Below are records; say how many of their lines include the word "pressure", giving nothing but the number.

Information START

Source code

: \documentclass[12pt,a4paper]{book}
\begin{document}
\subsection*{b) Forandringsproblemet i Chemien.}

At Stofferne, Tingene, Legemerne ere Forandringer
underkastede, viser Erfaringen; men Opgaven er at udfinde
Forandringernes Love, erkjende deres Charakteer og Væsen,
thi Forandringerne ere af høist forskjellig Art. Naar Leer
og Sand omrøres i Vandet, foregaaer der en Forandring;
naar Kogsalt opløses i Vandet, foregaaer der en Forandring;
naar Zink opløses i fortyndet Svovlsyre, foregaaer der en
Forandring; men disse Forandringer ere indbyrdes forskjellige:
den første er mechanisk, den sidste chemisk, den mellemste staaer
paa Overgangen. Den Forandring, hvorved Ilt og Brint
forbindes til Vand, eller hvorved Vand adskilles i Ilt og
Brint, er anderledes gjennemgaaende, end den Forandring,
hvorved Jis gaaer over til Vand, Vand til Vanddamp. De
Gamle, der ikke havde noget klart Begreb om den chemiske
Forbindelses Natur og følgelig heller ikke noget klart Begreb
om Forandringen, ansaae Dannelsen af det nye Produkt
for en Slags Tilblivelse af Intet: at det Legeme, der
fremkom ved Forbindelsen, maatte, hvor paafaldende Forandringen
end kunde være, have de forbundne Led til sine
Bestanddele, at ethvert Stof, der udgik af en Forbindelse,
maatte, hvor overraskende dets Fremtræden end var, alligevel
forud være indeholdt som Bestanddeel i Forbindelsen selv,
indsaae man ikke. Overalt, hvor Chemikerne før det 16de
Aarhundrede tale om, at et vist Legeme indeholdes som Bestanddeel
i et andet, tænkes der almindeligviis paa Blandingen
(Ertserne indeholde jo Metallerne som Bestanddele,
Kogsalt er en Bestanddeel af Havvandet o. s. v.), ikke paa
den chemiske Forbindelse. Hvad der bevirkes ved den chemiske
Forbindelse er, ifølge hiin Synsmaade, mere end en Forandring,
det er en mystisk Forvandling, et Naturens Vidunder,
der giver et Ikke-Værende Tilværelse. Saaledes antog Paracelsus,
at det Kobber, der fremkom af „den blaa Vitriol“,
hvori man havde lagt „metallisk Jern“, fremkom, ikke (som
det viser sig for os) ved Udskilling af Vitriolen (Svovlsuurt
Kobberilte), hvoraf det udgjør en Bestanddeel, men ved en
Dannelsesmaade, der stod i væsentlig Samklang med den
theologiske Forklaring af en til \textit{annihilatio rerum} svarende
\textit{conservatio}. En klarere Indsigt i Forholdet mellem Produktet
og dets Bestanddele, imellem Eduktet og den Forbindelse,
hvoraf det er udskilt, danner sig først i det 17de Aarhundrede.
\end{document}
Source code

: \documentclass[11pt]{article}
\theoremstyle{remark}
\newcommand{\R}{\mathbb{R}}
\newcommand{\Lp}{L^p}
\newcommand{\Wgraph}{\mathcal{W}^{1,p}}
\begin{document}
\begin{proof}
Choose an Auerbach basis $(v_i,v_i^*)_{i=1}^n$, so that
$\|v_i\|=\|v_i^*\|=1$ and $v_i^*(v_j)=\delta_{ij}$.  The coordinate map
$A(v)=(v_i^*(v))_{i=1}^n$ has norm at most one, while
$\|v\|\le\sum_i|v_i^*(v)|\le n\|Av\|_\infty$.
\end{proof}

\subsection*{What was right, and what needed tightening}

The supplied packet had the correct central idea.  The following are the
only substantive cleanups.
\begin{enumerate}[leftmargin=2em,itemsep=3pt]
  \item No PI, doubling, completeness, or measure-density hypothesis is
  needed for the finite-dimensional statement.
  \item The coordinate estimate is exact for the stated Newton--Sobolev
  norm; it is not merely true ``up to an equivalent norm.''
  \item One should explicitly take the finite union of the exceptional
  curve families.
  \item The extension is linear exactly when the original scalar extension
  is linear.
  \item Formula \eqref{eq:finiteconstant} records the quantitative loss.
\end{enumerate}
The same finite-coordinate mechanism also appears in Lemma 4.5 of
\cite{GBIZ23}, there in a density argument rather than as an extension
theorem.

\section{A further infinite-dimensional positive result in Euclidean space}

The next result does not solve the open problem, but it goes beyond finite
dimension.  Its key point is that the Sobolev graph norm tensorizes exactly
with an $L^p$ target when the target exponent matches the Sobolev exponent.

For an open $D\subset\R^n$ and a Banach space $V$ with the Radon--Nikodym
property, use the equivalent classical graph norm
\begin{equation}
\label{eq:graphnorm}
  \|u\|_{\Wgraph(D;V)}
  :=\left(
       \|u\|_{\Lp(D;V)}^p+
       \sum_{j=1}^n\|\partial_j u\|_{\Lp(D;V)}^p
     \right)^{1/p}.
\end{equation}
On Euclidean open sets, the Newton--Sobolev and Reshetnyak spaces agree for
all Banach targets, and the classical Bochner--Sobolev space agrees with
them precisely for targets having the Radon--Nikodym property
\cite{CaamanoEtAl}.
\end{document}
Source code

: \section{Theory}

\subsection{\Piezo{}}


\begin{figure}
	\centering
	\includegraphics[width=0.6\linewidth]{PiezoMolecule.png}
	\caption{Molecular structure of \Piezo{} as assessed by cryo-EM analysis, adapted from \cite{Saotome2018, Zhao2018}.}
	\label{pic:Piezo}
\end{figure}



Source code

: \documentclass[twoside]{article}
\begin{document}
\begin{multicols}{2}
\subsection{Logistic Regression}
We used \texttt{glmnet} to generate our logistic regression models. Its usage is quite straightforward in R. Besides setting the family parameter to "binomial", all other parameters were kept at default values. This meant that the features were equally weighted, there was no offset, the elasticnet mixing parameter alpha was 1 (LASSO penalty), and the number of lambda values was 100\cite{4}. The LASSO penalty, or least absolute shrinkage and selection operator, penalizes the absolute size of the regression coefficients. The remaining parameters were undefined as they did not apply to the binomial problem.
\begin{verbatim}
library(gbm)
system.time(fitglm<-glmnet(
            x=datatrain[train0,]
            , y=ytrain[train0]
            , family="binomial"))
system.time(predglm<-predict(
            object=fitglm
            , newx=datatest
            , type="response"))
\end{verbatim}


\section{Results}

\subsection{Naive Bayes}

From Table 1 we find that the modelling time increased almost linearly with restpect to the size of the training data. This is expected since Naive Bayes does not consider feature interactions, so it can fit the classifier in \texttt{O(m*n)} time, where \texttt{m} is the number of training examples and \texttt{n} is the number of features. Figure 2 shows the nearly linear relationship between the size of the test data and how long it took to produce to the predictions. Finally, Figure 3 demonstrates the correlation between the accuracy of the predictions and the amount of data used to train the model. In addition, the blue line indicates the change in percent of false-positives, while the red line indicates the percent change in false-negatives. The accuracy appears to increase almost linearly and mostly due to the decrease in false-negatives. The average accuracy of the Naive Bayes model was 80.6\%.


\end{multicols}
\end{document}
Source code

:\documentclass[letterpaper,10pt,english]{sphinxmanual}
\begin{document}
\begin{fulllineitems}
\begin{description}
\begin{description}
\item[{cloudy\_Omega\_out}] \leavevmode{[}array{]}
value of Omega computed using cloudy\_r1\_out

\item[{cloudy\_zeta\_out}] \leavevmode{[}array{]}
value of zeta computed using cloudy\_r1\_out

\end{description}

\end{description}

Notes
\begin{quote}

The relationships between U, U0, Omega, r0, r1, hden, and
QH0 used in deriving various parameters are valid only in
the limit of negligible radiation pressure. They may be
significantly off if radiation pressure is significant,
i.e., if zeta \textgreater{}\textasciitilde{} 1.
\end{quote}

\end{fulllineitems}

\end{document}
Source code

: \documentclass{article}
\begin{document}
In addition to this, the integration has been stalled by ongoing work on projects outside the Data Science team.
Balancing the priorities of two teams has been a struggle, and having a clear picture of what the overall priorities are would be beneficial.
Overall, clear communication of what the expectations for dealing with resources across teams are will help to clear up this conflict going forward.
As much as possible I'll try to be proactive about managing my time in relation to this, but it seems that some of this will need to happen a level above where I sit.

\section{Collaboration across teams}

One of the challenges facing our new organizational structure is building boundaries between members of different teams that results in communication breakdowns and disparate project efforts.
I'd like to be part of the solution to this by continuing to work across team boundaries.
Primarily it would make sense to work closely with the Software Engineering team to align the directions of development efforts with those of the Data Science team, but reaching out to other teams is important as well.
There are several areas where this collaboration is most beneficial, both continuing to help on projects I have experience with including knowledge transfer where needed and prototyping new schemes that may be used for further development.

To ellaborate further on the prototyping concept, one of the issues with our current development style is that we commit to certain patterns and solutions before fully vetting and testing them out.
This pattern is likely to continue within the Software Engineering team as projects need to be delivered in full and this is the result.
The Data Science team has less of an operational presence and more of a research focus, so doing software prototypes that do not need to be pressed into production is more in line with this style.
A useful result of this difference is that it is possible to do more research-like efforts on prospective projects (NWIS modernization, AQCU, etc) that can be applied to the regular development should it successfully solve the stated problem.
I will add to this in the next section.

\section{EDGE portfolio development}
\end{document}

Information END

Solution to the exercise:
2